Saturday, 17 September 2011

Everyone has such unique takes on the world

Hilary: "This is what I recommend people who ask me how to get published: trust your reader. Stop spoon-feeding your reader. Give the reader credit for being as smart as you, at least. Concentrate on sharpening your memory, and peeling your sensibility. Cut every page you write by at least one third. Stop constructing those piffling little similes of yours. Work out what it is you want to say, then say it in the most direct and vigorous way you can. Eat meat; drink blood; give up your social life - and don't think you can have friends. Write in the quiet hours of the night, and prick your fingertips, and use the blood for ink.
"But do I take my own advice? Not a bit."

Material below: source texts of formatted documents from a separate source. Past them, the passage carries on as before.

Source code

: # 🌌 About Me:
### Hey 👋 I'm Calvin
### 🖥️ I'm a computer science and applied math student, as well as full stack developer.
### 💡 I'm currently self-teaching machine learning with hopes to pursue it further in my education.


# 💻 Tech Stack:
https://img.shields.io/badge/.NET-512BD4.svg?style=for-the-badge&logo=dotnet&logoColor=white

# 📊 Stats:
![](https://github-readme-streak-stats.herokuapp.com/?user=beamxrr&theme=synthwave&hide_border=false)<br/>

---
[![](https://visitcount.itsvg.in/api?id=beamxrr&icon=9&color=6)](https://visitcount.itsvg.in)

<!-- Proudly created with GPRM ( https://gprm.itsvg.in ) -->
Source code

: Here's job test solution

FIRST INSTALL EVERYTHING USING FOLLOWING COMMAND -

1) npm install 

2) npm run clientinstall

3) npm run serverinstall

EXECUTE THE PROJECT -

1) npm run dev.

"Hilary Mantel is an intense, troubling and evocative writer. Her principle themes, are of history and individual identity, religion and rebellion, and the influence of the dead upon the living. Her fiction asks how we come to be the people we are."

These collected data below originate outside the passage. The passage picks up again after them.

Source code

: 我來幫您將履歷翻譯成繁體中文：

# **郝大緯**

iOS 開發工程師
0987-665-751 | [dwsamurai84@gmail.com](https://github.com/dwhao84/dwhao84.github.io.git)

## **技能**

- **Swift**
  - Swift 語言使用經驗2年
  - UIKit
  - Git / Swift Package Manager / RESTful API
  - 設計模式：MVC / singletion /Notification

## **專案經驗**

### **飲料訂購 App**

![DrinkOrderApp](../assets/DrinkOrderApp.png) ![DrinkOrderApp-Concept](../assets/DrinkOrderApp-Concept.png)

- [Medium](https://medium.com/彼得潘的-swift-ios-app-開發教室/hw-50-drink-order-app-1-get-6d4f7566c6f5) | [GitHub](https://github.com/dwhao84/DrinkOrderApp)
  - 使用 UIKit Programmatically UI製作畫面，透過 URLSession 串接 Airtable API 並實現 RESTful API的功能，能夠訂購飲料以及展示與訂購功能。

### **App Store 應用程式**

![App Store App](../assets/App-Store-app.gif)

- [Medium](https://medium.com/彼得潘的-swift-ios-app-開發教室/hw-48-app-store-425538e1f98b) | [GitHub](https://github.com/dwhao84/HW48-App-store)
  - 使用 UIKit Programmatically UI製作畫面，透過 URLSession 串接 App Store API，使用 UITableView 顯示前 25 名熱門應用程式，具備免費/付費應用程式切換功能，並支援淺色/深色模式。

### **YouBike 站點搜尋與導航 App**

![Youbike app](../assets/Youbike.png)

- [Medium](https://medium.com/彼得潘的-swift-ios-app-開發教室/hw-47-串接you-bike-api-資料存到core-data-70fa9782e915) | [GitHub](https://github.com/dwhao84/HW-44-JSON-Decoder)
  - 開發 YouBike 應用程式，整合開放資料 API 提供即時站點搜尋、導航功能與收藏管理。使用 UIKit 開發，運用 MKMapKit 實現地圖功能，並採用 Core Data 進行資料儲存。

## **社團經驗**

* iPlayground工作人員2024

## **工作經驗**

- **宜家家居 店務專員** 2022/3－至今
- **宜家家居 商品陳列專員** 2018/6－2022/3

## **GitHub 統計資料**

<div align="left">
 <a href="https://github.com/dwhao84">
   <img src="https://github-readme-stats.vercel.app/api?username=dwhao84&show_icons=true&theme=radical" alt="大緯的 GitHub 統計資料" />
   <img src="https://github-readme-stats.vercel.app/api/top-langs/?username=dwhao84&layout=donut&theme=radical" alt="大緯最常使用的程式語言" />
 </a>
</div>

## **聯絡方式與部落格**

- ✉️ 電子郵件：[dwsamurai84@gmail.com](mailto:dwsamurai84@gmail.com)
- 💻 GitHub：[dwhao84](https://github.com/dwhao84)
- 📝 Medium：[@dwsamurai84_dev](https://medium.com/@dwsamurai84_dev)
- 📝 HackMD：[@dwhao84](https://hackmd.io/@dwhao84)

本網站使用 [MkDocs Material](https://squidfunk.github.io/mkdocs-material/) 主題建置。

Hilary: "I don't think I can help it, it's very much the way I view the world, I think. I don't trust it tremendously. I always feel that if I put my hand on the wall, my hand might go through it. I think as a child, you see, I was always listening hard; I was always trying to get some purchase on what was going on, and work out what was happening in the next room. There's a little bit in Wolf Hall where Cardinal Wolsey says "never let me hear you say you don't know what goes on behind closed doors - find out". And that - I spent my childhood trying to do that, so that becomes a habit. You really do need to know for self-preservation whether the devil is behind that door."
"Not everyone thinks that."
"Fools."


Hilary Mantel, BBC 2's Culture Show.